Items from a data source >>
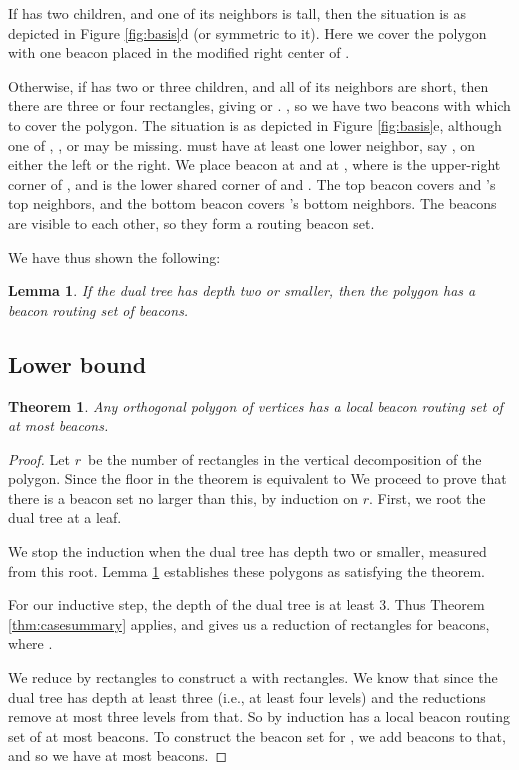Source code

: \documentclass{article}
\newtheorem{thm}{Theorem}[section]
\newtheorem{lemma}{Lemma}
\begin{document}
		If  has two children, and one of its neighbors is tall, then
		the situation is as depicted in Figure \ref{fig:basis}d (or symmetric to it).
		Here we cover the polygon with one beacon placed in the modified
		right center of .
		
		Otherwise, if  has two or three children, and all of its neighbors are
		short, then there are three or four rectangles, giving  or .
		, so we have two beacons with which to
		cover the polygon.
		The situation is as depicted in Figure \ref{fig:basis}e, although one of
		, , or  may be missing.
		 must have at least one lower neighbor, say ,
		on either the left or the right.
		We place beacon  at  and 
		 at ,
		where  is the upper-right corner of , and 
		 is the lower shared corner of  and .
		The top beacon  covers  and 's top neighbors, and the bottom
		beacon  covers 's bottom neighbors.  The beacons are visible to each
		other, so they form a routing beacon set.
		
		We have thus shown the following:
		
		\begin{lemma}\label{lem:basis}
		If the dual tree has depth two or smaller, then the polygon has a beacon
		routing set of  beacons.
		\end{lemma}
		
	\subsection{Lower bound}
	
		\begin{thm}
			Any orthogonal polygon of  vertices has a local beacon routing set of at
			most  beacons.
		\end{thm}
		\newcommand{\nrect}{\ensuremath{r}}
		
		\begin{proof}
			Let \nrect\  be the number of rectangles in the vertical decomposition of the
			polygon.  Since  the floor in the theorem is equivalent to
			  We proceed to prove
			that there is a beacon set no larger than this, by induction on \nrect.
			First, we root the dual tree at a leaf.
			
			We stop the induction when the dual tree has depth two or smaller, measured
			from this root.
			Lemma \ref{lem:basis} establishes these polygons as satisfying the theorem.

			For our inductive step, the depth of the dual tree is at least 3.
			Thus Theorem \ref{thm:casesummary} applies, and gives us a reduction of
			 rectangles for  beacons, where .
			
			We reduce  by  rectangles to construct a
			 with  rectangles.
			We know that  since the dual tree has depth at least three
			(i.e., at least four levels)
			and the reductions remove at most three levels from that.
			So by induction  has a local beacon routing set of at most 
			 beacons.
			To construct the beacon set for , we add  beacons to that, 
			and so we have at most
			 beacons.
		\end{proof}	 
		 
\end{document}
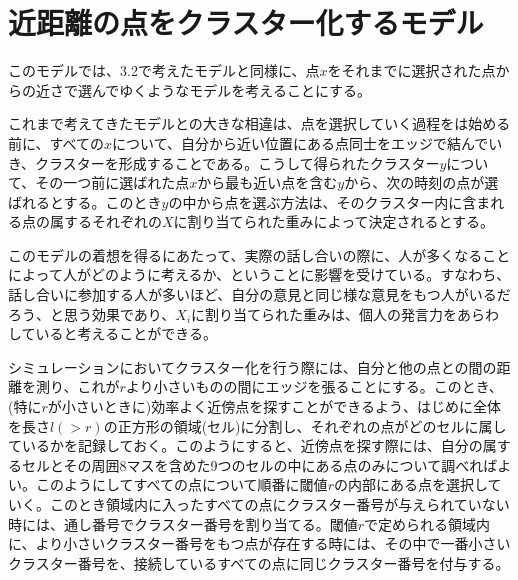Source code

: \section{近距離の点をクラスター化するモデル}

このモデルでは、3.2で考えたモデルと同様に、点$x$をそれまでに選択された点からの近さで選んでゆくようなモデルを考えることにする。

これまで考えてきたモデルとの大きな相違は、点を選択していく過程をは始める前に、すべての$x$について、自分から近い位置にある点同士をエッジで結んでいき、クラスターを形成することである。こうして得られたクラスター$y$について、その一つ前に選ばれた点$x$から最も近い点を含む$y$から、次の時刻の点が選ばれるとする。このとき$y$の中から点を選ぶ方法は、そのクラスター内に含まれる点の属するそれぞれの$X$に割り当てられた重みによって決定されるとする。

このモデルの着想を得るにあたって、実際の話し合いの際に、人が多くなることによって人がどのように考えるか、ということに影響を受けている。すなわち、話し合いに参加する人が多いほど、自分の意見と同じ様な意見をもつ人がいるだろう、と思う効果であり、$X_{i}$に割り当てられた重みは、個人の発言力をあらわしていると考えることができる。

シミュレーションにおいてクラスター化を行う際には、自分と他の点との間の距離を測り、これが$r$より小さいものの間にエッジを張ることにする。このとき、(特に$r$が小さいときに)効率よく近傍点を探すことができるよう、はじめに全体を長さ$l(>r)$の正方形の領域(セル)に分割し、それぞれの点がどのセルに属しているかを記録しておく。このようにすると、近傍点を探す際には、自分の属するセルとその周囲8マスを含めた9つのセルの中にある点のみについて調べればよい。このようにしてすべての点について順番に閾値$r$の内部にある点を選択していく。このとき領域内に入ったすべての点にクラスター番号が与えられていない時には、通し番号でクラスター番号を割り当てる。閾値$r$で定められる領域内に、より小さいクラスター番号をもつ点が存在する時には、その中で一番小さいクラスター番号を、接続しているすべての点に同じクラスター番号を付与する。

WHAT NEEDS TO BE DONE >> Each line from the start of the entries to the line holding "satisfying the theorem." is to be given again exactly, both ends included, and each picture is to be left out.

RESPONSE >>
Source code

: \documentclass{article}
\newtheorem{thm}{Theorem}[section]
\newtheorem{lemma}{Lemma}
\begin{document}
		If  has two children, and one of its neighbors is tall, then
		the situation is as depicted in Figure \ref{fig:basis}d (or symmetric to it).
		Here we cover the polygon with one beacon placed in the modified
		right center of .
		
		Otherwise, if  has two or three children, and all of its neighbors are
		short, then there are three or four rectangles, giving  or .
		, so we have two beacons with which to
		cover the polygon.
		The situation is as depicted in Figure \ref{fig:basis}e, although one of
		, , or  may be missing.
		 must have at least one lower neighbor, say ,
		on either the left or the right.
		We place beacon  at  and 
		 at ,
		where  is the upper-right corner of , and 
		 is the lower shared corner of  and .
		The top beacon  covers  and 's top neighbors, and the bottom
		beacon  covers 's bottom neighbors.  The beacons are visible to each
		other, so they form a routing beacon set.
		
		We have thus shown the following:
		
		\begin{lemma}\label{lem:basis}
		If the dual tree has depth two or smaller, then the polygon has a beacon
		routing set of  beacons.
		\end{lemma}
		
	\subsection{Lower bound}
	
		\begin{thm}
			Any orthogonal polygon of  vertices has a local beacon routing set of at
			most  beacons.
		\end{thm}
		\newcommand{\nrect}{\ensuremath{r}}
		
		\begin{proof}
			Let \nrect\  be the number of rectangles in the vertical decomposition of the
			polygon.  Since  the floor in the theorem is equivalent to
			  We proceed to prove
			that there is a beacon set no larger than this, by induction on \nrect.
			First, we root the dual tree at a leaf.
			
			We stop the induction when the dual tree has depth two or smaller, measured
			from this root.
			Lemma \ref{lem:basis} establishes these polygons as satisfying the theorem.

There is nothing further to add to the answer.